As of December 31, 2017, Aratana had approximately $68m in cash, cash equivalents, restricted cash and short-term investments. In January 2018, Aratana also received net proceeds of approximately $11.7m from the sale of shares of the company's common stock from under its at-the-market sales agreement.

Despite revenues showing a yearly decrease in 2017, the last year has seen Aratana's performance begin to gain momentum on a quarter-by-quarter basis. It recorded revenues of $3.8m in Q1 following significant turnover generated from its debut product launch and in Q2 sales amounted to $5.2m. The firm's net loss was down 33% year-on-year by Q3 and revenues totaled $6.2m in the quarter. 

Over 2018, Aratana expects around $35m of cash to be used for on-going operations and $17.3m of cash to cover its existing debt principal obligations. The firm believes its current cash, cash equivalents, restricted cash and short-term investments, with aggregate net proceeds from its at-the-market sales agreement in January, will be sufficient to fund its current operating plan and debt obligations through at least March 31, 2019. 

Outlook could be challenged

Commenting on Leawood, Kansas-based Aratana's Q4 results, investment specialist William Blair said: "Compared with our estimates, Galliprant licensing and collaboration revenues and Nocita sales came in slightly ahead of our estimates, while Entyce sales were slightly below. In aggregate, we view the quarter as relatively in line with our estimates (when looking beyond a few unusual items) but we believe the big question mark continues to be the company’s need to raise additional cash at an already washed out stock price.

"We maintain our Outperform rating on Aratana given our view that the stock is well below the value of the lead products but acknowledge the near-term outlook could be challenged until the balance sheet is improved.

"Galliprant licensing and collaboration revenues of $1.5m exceeded our estimate by over $200,000, reflective of a step-up in sales and market penetration compared with the prior quarter. According to Aratana's partner Elanco, Galliprant sales reached $8m in the fourth quarter compared with $6m in the third quarter. This speaks to increased penetration in vet clinics and good reorder rates, in our view.

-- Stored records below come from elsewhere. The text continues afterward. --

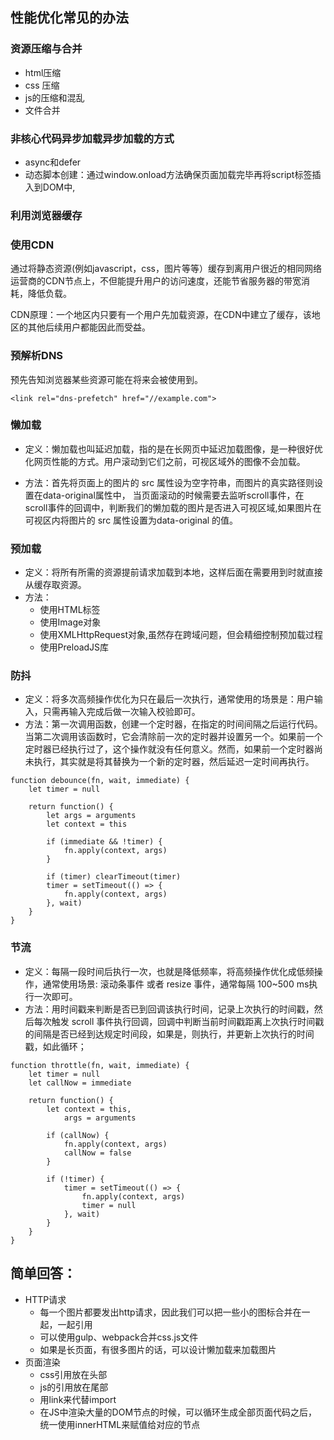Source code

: ##  性能优化常见的办法

### 资源压缩与合并

- html压缩
- css 压缩
- js的压缩和混乱
- 文件合并



### 非核心代码异步加载异步加载的方式

- async和defer
- 动态脚本创建：通过window.onload方法确保页面加载完毕再将script标签插入到DOM中,



### 利用浏览器缓存



### 使用CDN

通过将静态资源(例如javascript，css，图片等等）缓存到离用户很近的相同网络运营商的CDN节点上，不但能提升用户的访问速度，还能节省服务器的带宽消耗，降低负载。

CDN原理：一个地区内只要有一个用户先加载资源，在CDN中建立了缓存，该地区的其他后续用户都能因此而受益。



### 预解析DNS

预先告知浏览器某些资源可能在将来会被使用到。

```
<link rel="dns-prefetch" href="//example.com">
```



### 懒加载

- 定义：懒加载也叫延迟加载，指的是在长网页中延迟加载图像，是一种很好优化网页性能的方式。用户滚动到它们之前，可视区域外的图像不会加载。

- 方法：首先将页面上的图片的 src 属性设为空字符串，而图片的真实路径则设置在data-original属性中，
  当页面滚动的时候需要去监听scroll事件，在scroll事件的回调中，判断我们的懒加载的图片是否进入可视区域,如果图片在可视区内将图片的 src 属性设置为data-original 的值。

  

### 预加载

- 定义：将所有所需的资源提前请求加载到本地，这样后面在需要用到时就直接从缓存取资源。
- 方法：
  - 使用HTML标签
  - 使用Image对象
  - 使用XMLHttpRequest对象,虽然存在跨域问题，但会精细控制预加载过程
  - 使用PreloadJS库



### 防抖

- 定义：将多次高频操作优化为只在最后一次执行，通常使用的场景是：用户输入，只需再输入完成后做一次输入校验即可。
- 方法：第一次调用函数，创建一个定时器，在指定的时间间隔之后运行代码。当第二次调用该函数时，它会清除前一次的定时器并设置另一个。如果前一个定时器已经执行过了，这个操作就没有任何意义。然而，如果前一个定时器尚未执行，其实就是将其替换为一个新的定时器，然后延迟一定时间再执行。

```
function debounce(fn, wait, immediate) {
    let timer = null

    return function() {
        let args = arguments
        let context = this

        if (immediate && !timer) {
            fn.apply(context, args)
        }

        if (timer) clearTimeout(timer)
        timer = setTimeout(() => {
            fn.apply(context, args)
        }, wait)
    }
}

```





### 节流

- 定义：每隔一段时间后执行一次，也就是降低频率，将高频操作优化成低频操作，通常使用场景: 滚动条事件 或者 resize 事件，通常每隔 100~500 ms执行一次即可。
- 方法：用时间戳来判断是否已到回调该执行时间，记录上次执行的时间戳，然后每次触发 scroll 事件执行回调，回调中判断当前时间戳距离上次执行时间戳的间隔是否已经到达规定时间段，如果是，则执行，并更新上次执行的时间戳，如此循环；

```
function throttle(fn, wait, immediate) {
    let timer = null
    let callNow = immediate
    
    return function() {
        let context = this,
            args = arguments

        if (callNow) {
            fn.apply(context, args)
            callNow = false
        }

        if (!timer) {
            timer = setTimeout(() => {
                fn.apply(context, args)
                timer = null
            }, wait)
        }
    }
}
```







## 简单回答：

- HTTP请求
  - 每一个图片都要发出http请求，因此我们可以把一些小的图标合并在一起，一起引用
  - 可以使用gulp、webpack合并css.js文件
  - 如果是长页面，有很多图片的话，可以设计懒加载来加载图片
- 页面渲染
  - css引用放在头部
  - js的引用放在尾部
  - 用link来代替import
  - 在JS中渲染大量的DOM节点的时候，可以循环生成全部页面代码之后，统一使用innerHTML来赋值给对应的节点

"Excluding the $1m one-time milestone received from Elanco in the third quarter, the licensing and collaboration fees increased roughly $300,000 sequentially. Galliprant was also approved for sale in Europe in January, so we are comfortable sales for this product should continue to move steadily higher during 2018.

"Entyce revenues of $1.3m came in below our $2.1m estimate but management noted that it doubled its target for vet clinic penetration in the product's first quarter since launch. Though we expect to decrease our 2018 revenue estimate following this quarter's performance, we still believe that the product has a nice long-term opportunity. We believe the ramp-up of Entyce revenues will be crucial to the company's ability to reach cash flow breakeven and the stock's ability to rebound."

Milestones and plans for 2018

In 2018, Aratana said it will focus on continuing to drive clinic placement while increasing clinics' use of Entyce.

The firm has made several other recent milestones, including commencing an extended field study at approximately two dozen veterinary oncology practice groups across the US for its canine osteosarcoma vaccine, which it received a conditional license for in December.

It also submitted results to the US FDA's Center for Veterinary Medicine from both the pivotal safety and pivotal field effectiveness studies for AT-003 in cats for post-operative pain in 2017. The firm subsequently received the target animal safety technical section complete letter. If the effectiveness technical section is approved, Aratana expects to file the supplemental New Animal Drug Application (NADA) for AT-003 in the second quarter of 2018. If approved, the Nocita label would then be expanded to include cats.

Additionally, Aratana recently announced an R&D collaboration with AskAt. The collaboration includes an option agreement for multiple therapeutic candidates with potential in pain, allergy and cancer. The agreement includes exclusive worldwide rights to develop and commercialize AT-019, an EP4 receptor antagonist therapeutic candidate with potential in pain, inflammation and other indications.